VANCOUVER, British Columbia, May 23, 2017 (GLOBE NEWSWIRE) -- Panoro Minerals Ltd. (TSXV:PML) (Lima:PML) (Frankfurt:PZM) ("Panoro", the "Company") is pleased to announce that it has commenced an exploration drill program at its 100% owned Cotabambas Cu/Au/Ag Project in Peru.  The 14,000 m exploration program is targeting resource growth from four zones within Cluster 1 at the Cotabambas Project.  The targets include high grade, near surface sulphides, oxide gold and oxide copper in close proximity to the proposed North Pit.  The target areas are illustrated on the attached map and summarized below:

  1. Breccia Target
    The Breccia Target is located adjacent to the northern limit of the proposed North Pit along a northeast to southwest geologic structure.  The existing resources of the Ccalla and Azulccaca deposits are also located along a similar and parallel structural control. This target was the subject of press release April 3, 2017, announcing the delineation of a new oxide gold zone.  The target potential is defined by eleven gold anomalies distributed over an area of 1.0 km x 1.4 km and 2,000 m of exploration drilling is planned for the zone.  The zone has the potential to contain near surface oxide gold mineralization with low copper grades indicating the potential to add a low cost gold heap leaching operation to the project.  The oxide gold zone may be underlain by a blanket of oxide copper mineralization which will also be tested with the proposed drilling program.
  1. Petra-David Target
    The Petra David Target is located to the west side of the proposed North Pit over an area of 900 m by 200 m. The target is formed by mixed and oxide copper oxide mineralization hosted in porphyry outcroppings and 2,000 m of exploration drilling is planned for the zone.  The zone has the potential to contain near surface oxide copper mineralization for the potential addition of a low cost heap leach and SX/EW component to the project.
  1. Maria Jose Target
    The Maria Jose Target is located 2 km to the northeast of the proposed North Pit along the local northeast to southwest geologic structure and covers an area of 1.2 km by 280m. The target is formed by pervasive supergene argillization in the surface and copper sulphides outcroppings hosted in andesite volcanic rocks intruded by porphyries related to the mineralization.

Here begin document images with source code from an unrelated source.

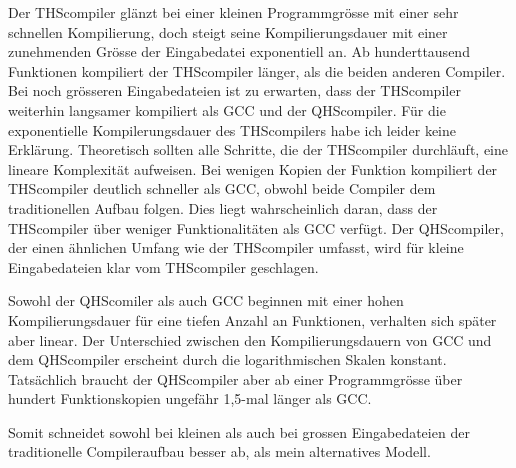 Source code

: Der THScompiler glänzt bei einer kleinen Programmgrösse mit einer sehr schnellen Kompilierung, doch steigt seine Kompilierungsdauer mit einer zunehmenden Grösse der Eingabedatei exponentiell an.
Ab hunderttausend Funktionen kompiliert der THScompiler länger, als die beiden anderen Compiler.
Bei noch grösseren Eingabedateien ist zu erwarten, dass der THScompiler weiterhin langsamer kompiliert als GCC und der QHScompiler.
Für die exponentielle Kompilerungsdauer des THScompilers habe ich leider keine Erklärung. Theoretisch sollten alle Schritte, die der THScompiler durchläuft, eine lineare Komplexität aufweisen.
Bei wenigen Kopien der Funktion kompiliert der THScompiler deutlich schneller als GCC, obwohl beide Compiler dem traditionellen Aufbau folgen.
Dies liegt wahrscheinlich daran, dass der THScompiler über weniger Funktionalitäten als GCC verfügt.
Der QHScompiler, der einen ähnlichen Umfang wie der THScompiler umfasst, wird für kleine Eingabedateien klar vom THScompiler geschlagen.

Sowohl der QHScomiler als auch GCC beginnen mit einer hohen Kompilierungsdauer für eine tiefen Anzahl an Funktionen, verhalten sich später aber linear.
Der Unterschied zwischen den Kompilierungsdauern von GCC und dem QHScompiler erscheint durch die logarithmischen Skalen konstant.
Tatsächlich braucht der QHScompiler aber ab einer Programmgrösse über hundert Funktionskopien ungefähr 1,5-mal länger als GCC. 

Somit schneidet sowohl bei kleinen als auch bei grossen Eingabedateien der traditionelle Compileraufbau besser ab, als mein alternatives Modell.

The drilling program includes 8,000 m of exploration drilling in this zone.  The zone has the potential to add additional higher grade sulphides to the proposed concentrator plant mill feed.
  1. Buenavista-Puente Target
    The Buenavista-Puente Target is located 2 km to the Northwest of the proposed North Pit and covers an area of 800 m by 300 m. The target is formed by porphyry and skarn type mineralization having an east-west structural control that may connect with Maria Jose target.  The drilling program includes 2,000 m of exploration drilling in this zone. The zone has the potential to add additional higher grade sulphides to the proposed concentrator plant mill feed.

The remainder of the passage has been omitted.